Task description: Start to finish, retype the entries exactly while omitting the pictures.

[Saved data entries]
§ §

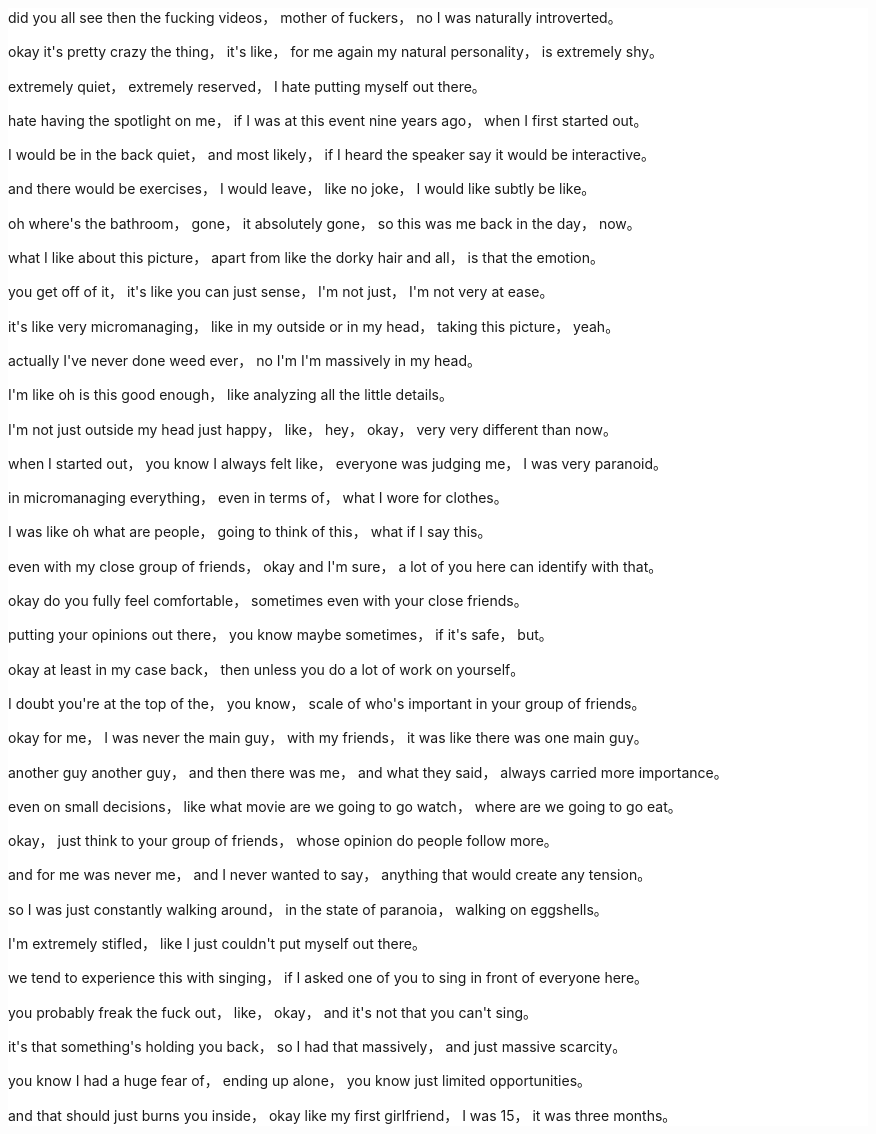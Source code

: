  did you all see then the fucking videos， mother of fuckers， no I was naturally introverted。

 okay it's pretty crazy the thing， it's like， for me again my natural personality， is extremely shy。

 extremely quiet， extremely reserved， I hate putting myself out there。

 hate having the spotlight on me， if I was at this event nine years ago， when I first started out。

 I would be in the back quiet， and most likely， if I heard the speaker say it would be interactive。

 and there would be exercises， I would leave， like no joke， I would like subtly be like。

 oh where's the bathroom， gone， it absolutely gone， so this was me back in the day， now。

 what I like about this picture， apart from like the dorky hair and all， is that the emotion。

 you get off of it， it's like you can just sense， I'm not just， I'm not very at ease。

 it's like very micromanaging， like in my outside or in my head， taking this picture， yeah。

 actually I've never done weed ever， no I'm I'm massively in my head。

 I'm like oh is this good enough， like analyzing all the little details。

 I'm not just outside my head just happy， like， hey， okay， very very different than now。

 when I started out， you know I always felt like， everyone was judging me， I was very paranoid。

 in micromanaging everything， even in terms of， what I wore for clothes。

 I was like oh what are people， going to think of this， what if I say this。

 even with my close group of friends， okay and I'm sure， a lot of you here can identify with that。

 okay do you fully feel comfortable， sometimes even with your close friends。

 putting your opinions out there， you know maybe sometimes， if it's safe， but。

 okay at least in my case back， then unless you do a lot of work on yourself。

 I doubt you're at the top of the， you know， scale of who's important in your group of friends。

 okay for me， I was never the main guy， with my friends， it was like there was one main guy。

 another guy another guy， and then there was me， and what they said， always carried more importance。

 even on small decisions， like what movie are we going to go watch， where are we going to go eat。

 okay， just think to your group of friends， whose opinion do people follow more。

 and for me was never me， and I never wanted to say， anything that would create any tension。

 so I was just constantly walking around， in the state of paranoia， walking on eggshells。

 I'm extremely stifled， like I just couldn't put myself out there。

 we tend to experience this with singing， if I asked one of you to sing in front of everyone here。

 you probably freak the fuck out， like， okay， and it's not that you can't sing。

 it's that something's holding you back， so I had that massively， and just massive scarcity。

 you know I had a huge fear of， ending up alone， you know just limited opportunities。

 and that should just burns you inside， okay like my first girlfriend， I was 15， it was three months。
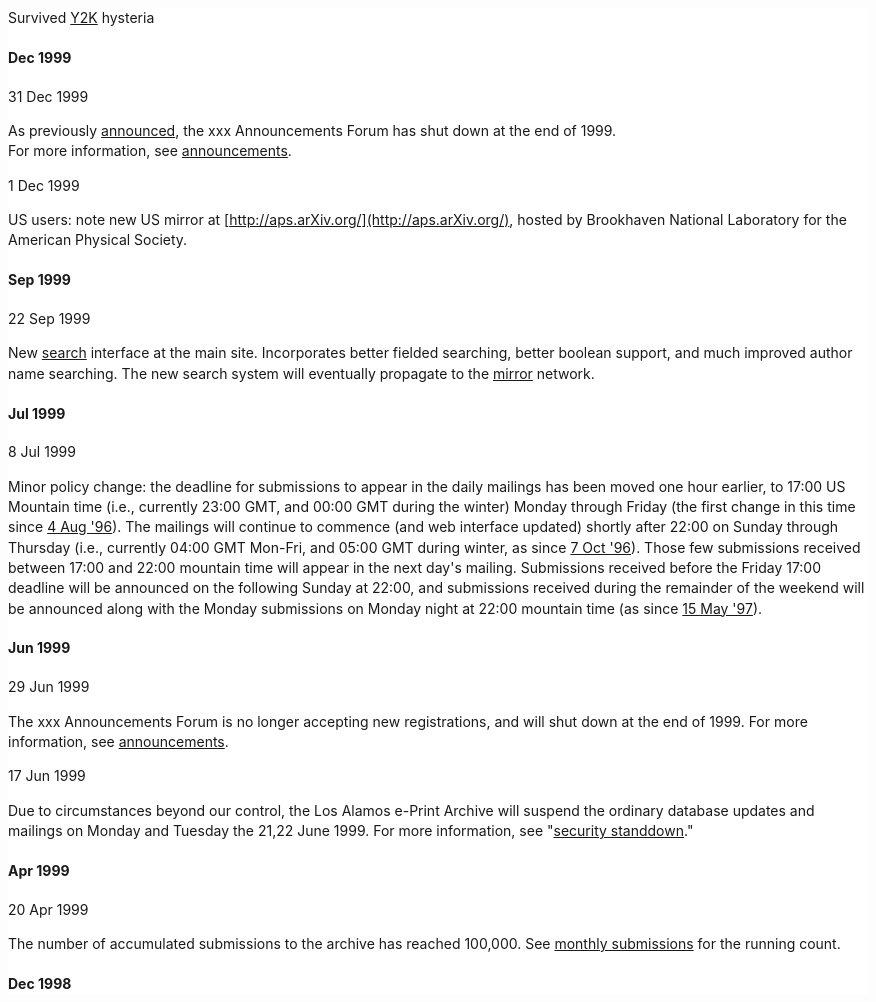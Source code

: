 Survived [Y2K](None) hysteria

#### Dec 1999

31 Dec 1999

As previously [announced](#announce), the xxx Announcements Forum has shut down at the end of 1999.  
For more information, see [announcements](http://xxx.lanl.gov/Announce/).

1 Dec 1999

US users: note new US mirror at [http://aps.arXiv.org/](http://aps.arXiv.org/), hosted by Brookhaven National Laboratory for the American Physical Society.

#### Sep 1999

22 Sep 1999

New [search](http://arXiv.org/find/physics) interface at the main site. Incorporates better fielded searching, better boolean support, and much improved author name searching. The new search system will eventually propagate to the [mirror](None) network.

#### Jul 1999

8 Jul 1999

Minor policy change: the deadline for submissions to appear in the daily mailings has been moved one hour earlier, to 17:00 US Mountain time (i.e., currently 23:00 GMT, and 00:00 GMT during the winter) Monday through Friday (the first change in this time since [4 Aug '96](#4aug96)). The mailings will continue to commence (and web interface updated) shortly after 22:00 on Sunday through Thursday (i.e., currently 04:00 GMT Mon-Fri, and 05:00 GMT during winter, as since [7 Oct '96](#7oct96)). Those few submissions received between 17:00 and 22:00 mountain time will appear in the next day's mailing. Submissions received before the Friday 17:00 deadline will be announced on the following Sunday at 22:00, and submissions received during the remainder of the weekend will be announced along with the Monday submissions on Monday night at 22:00 mountain time (as since [15 May '97](#15may97)).

#### Jun 1999

29 Jun 1999

The xxx Announcements Forum is no longer accepting new registrations, and will shut down at the end of 1999. For more information, see [announcements](http://xxx.lanl.gov/Announce/).

17 Jun 1999

Due to circumstances beyond our control, the Los Alamos e-Print Archive will suspend the ordinary database updates and mailings on Monday and Tuesday the 21,22 June 1999. For more information, see "[security standdown](None)."

#### Apr 1999

20 Apr 1999

The number of accumulated submissions to the archive has reached 100,000. See [monthly submissions](http://arxiv.org/stats/monthly_submissions) for the running count.

#### Dec 1998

§ §

Output below:
Source code

:  did you all see then the fucking videos， mother of fuckers， no I was naturally introverted。

 okay it's pretty crazy the thing， it's like， for me again my natural personality， is extremely shy。

 extremely quiet， extremely reserved， I hate putting myself out there。

 hate having the spotlight on me， if I was at this event nine years ago， when I first started out。

 I would be in the back quiet， and most likely， if I heard the speaker say it would be interactive。

 and there would be exercises， I would leave， like no joke， I would like subtly be like。

 oh where's the bathroom， gone， it absolutely gone， so this was me back in the day， now。

 what I like about this picture， apart from like the dorky hair and all， is that the emotion。

 you get off of it， it's like you can just sense， I'm not just， I'm not very at ease。

 it's like very micromanaging， like in my outside or in my head， taking this picture， yeah。

 actually I've never done weed ever， no I'm I'm massively in my head。

 I'm like oh is this good enough， like analyzing all the little details。

 I'm not just outside my head just happy， like， hey， okay， very very different than now。

 when I started out， you know I always felt like， everyone was judging me， I was very paranoid。

 in micromanaging everything， even in terms of， what I wore for clothes。

 I was like oh what are people， going to think of this， what if I say this。

 even with my close group of friends， okay and I'm sure， a lot of you here can identify with that。

 okay do you fully feel comfortable， sometimes even with your close friends。

 putting your opinions out there， you know maybe sometimes， if it's safe， but。

 okay at least in my case back， then unless you do a lot of work on yourself。

 I doubt you're at the top of the， you know， scale of who's important in your group of friends。

 okay for me， I was never the main guy， with my friends， it was like there was one main guy。

 another guy another guy， and then there was me， and what they said， always carried more importance。

 even on small decisions， like what movie are we going to go watch， where are we going to go eat。

 okay， just think to your group of friends， whose opinion do people follow more。

 and for me was never me， and I never wanted to say， anything that would create any tension。

 so I was just constantly walking around， in the state of paranoia， walking on eggshells。

 I'm extremely stifled， like I just couldn't put myself out there。

 we tend to experience this with singing， if I asked one of you to sing in front of everyone here。

 you probably freak the fuck out， like， okay， and it's not that you can't sing。

 it's that something's holding you back， so I had that massively， and just massive scarcity。

 you know I had a huge fear of， ending up alone， you know just limited opportunities。

 and that should just burns you inside， okay like my first girlfriend， I was 15， it was three months。
Source code

: Survived [Y2K](None) hysteria

#### Dec 1999

31 Dec 1999

As previously [announced](#announce), the xxx Announcements Forum has shut down at the end of 1999.  
For more information, see [announcements](http://xxx.lanl.gov/Announce/).

1 Dec 1999

US users: note new US mirror at [http://aps.arXiv.org/](http://aps.arXiv.org/), hosted by Brookhaven National Laboratory for the American Physical Society.

#### Sep 1999

22 Sep 1999

New [search](http://arXiv.org/find/physics) interface at the main site. Incorporates better fielded searching, better boolean support, and much improved author name searching. The new search system will eventually propagate to the [mirror](None) network.

#### Jul 1999

8 Jul 1999

Minor policy change: the deadline for submissions to appear in the daily mailings has been moved one hour earlier, to 17:00 US Mountain time (i.e., currently 23:00 GMT, and 00:00 GMT during the winter) Monday through Friday (the first change in this time since [4 Aug '96](#4aug96)). The mailings will continue to commence (and web interface updated) shortly after 22:00 on Sunday through Thursday (i.e., currently 04:00 GMT Mon-Fri, and 05:00 GMT during winter, as since [7 Oct '96](#7oct96)). Those few submissions received between 17:00 and 22:00 mountain time will appear in the next day's mailing. Submissions received before the Friday 17:00 deadline will be announced on the following Sunday at 22:00, and submissions received during the remainder of the weekend will be announced along with the Monday submissions on Monday night at 22:00 mountain time (as since [15 May '97](#15may97)).

#### Jun 1999

29 Jun 1999

The xxx Announcements Forum is no longer accepting new registrations, and will shut down at the end of 1999. For more information, see [announcements](http://xxx.lanl.gov/Announce/).

17 Jun 1999

Due to circumstances beyond our control, the Los Alamos e-Print Archive will suspend the ordinary database updates and mailings on Monday and Tuesday the 21,22 June 1999. For more information, see "[security standdown](None)."

#### Apr 1999

20 Apr 1999

The number of accumulated submissions to the archive has reached 100,000. See [monthly submissions](http://arxiv.org/stats/monthly_submissions) for the running count.

#### Dec 1998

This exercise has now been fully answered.